4. 隣の席の先輩はとっても可愛い

第26話

 午前5時。目が覚める。眠たい目をこすりそうになるけどぐっと我慢。こすると目の皮膚にダメージを与えてしまうから、絶対こすっちゃダメなのだ。


 お布団の中でぐーっと伸びをしながら3分間のストレッチ。友達がおすすめしてたからやってるけど、本当に効果があるのかは疑問だ。


 いい感じに体温を上げたところで、起き上がって顔を洗う。化粧水と乳液はたっぷり。スキンケアには手間をかける主義だけど、デパコスとかには手を出せないから、ネットの口コミを見て、安いなかでも評判の良いものを使っている。


 いつものように、ばっちりお化粧をしたら、温めておいたコテで髪を巻いて、準備完了。


 昨日の夜にちゃんと作っておいたお弁当を冷蔵庫から出して、保冷剤と一緒にカバンに入れて、家を出た。
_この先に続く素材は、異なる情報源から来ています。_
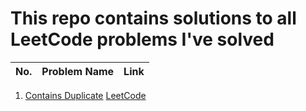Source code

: # This repo contains solutions to all LeetCode problems I've solved

| No. | Problem Name | Link |
| --- | ------------ | ---- |

1.    [Contains Duplicate](leetcode/containsDuplicate/containsDuplicate.py)  [LeetCode](https://leetcode.com/problems/contains-duplicate/)
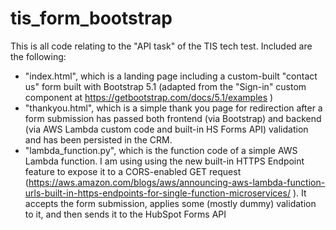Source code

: # tis_form_bootstrap

This is all code relating to the "API task" of the TIS tech test. Included are the following:

* "index.html", which is a landing page including a custom-built "contact us" form built with Bootstrap 5.1 (adapted from the "Sign-in" custom component at https://getbootstrap.com/docs/5.1/examples )
* "thankyou.html", which is a simple thank you page for redirection after a form submission has passed both frontend (via Bootstrap) and backend (via AWS Lambda custom code and built-in HS Forms API) validation and has been persisted in the CRM.
* "lambda_function.py", which is the function code of a simple AWS Lambda function. I am using using the new built-in HTTPS Endpoint feature to expose it to a CORS-enabled GET request (https://aws.amazon.com/blogs/aws/announcing-aws-lambda-function-urls-built-in-https-endpoints-for-single-function-microservices/ ). It accepts the form submission, applies some (mostly dummy) validation to it, and then sends it to the HubSpot Forms API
 満員電車に耐えながらなんとか会社のビルに到着すると、エレベーターのところでチームリーダーの川島さんと鉢合わせた。


「おはようございます~!」

「円城寺さん、おはようございます。今日はずいぶん早いね」

「一応新年度なので、気合いを入れてみました!」


 そう、今日は新年度の一日目。

 今日からは今までとは違うお仕事を任されると聞いて、わたしはやる気に燃えていた。

 

 転職してから約一年。最初の半年の試用期間だけはなんとか誤魔化し誤魔化し、切り抜けはしたけれど、いつもミスをしてばかりのわたしは、いまだに会社のお荷物だった。さすがに、それくらいのことはわかっている。


「大変な仕事だと思うけど、無理しすぎないようね」


 川島さんはそう言ってくれるけれど、へっぽこなわたしには、ちょっと無理をするくらいでないと務まらないと思う。


 なにより、わたしは、一刻も早く彼女の役に立ちたいんだ。


「山本さん! おはようございます!」

「あ、円城寺さん。おはようございます」


 オフィスに到着して、最初に目が合ったのがその人。わたしの一年先輩の、山本さん。


 とっても面倒見がよくて、いつもミスをしてばかりのわたしを、優しくフォローしてくれる。実はわたしと同じ年の二十六歳らしいんだけど、とてもそうは見えないくらいしっかりして、落ち着いている。


 わたしにはなんだかわからないけど、プログラミング? みたいな難しそうな仕事をしているし。頭がよくって、カッコよくて、とても素敵な人なのだ。


 それに、何より。とっても、可愛い。


 一度も染めたことがなさそうな、艶々した綺麗なロングの黒髪に、ファンデーションなんていらなそうな綺麗な色白の肌に。それから黒縁眼鏡の下のおめめは、実はぱっちり二重でまつ毛バサバサなのだ。


 きっと自前のまつ毛なんだろうな、羨ましい。ちなみにわたしのはまつエク。かさ増し上等。


 学生時代とか前の職場では、こういう清楚系の女の人はあまり見なかったから、単に珍しいというのもあるけど。


 ピュアな女の子って感じの外見と裏腹に、妙にクールというか、サバサバしてるとか男前とかってほどでもないけど、周りに流されない感じの、一匹狼な雰囲気もあって。そのギャップに、ついキュンキュンしてしまうのは仕方ないんじゃないかと思う。


 ……あれ、わたしだけ? まあ、いいや。


 とりあえず今日からわたしは、そんな素敵な山本さんの専属アシスタントになったのだった。


「じゃあ早速だけど、簡単に説明するね」


 朝礼が終わって、山本さんがわたしの席に寄ってくる。


 お仕事、スタート。さあ、今日もがんばるぞー!


 わたしはやる気に燃えるのだった。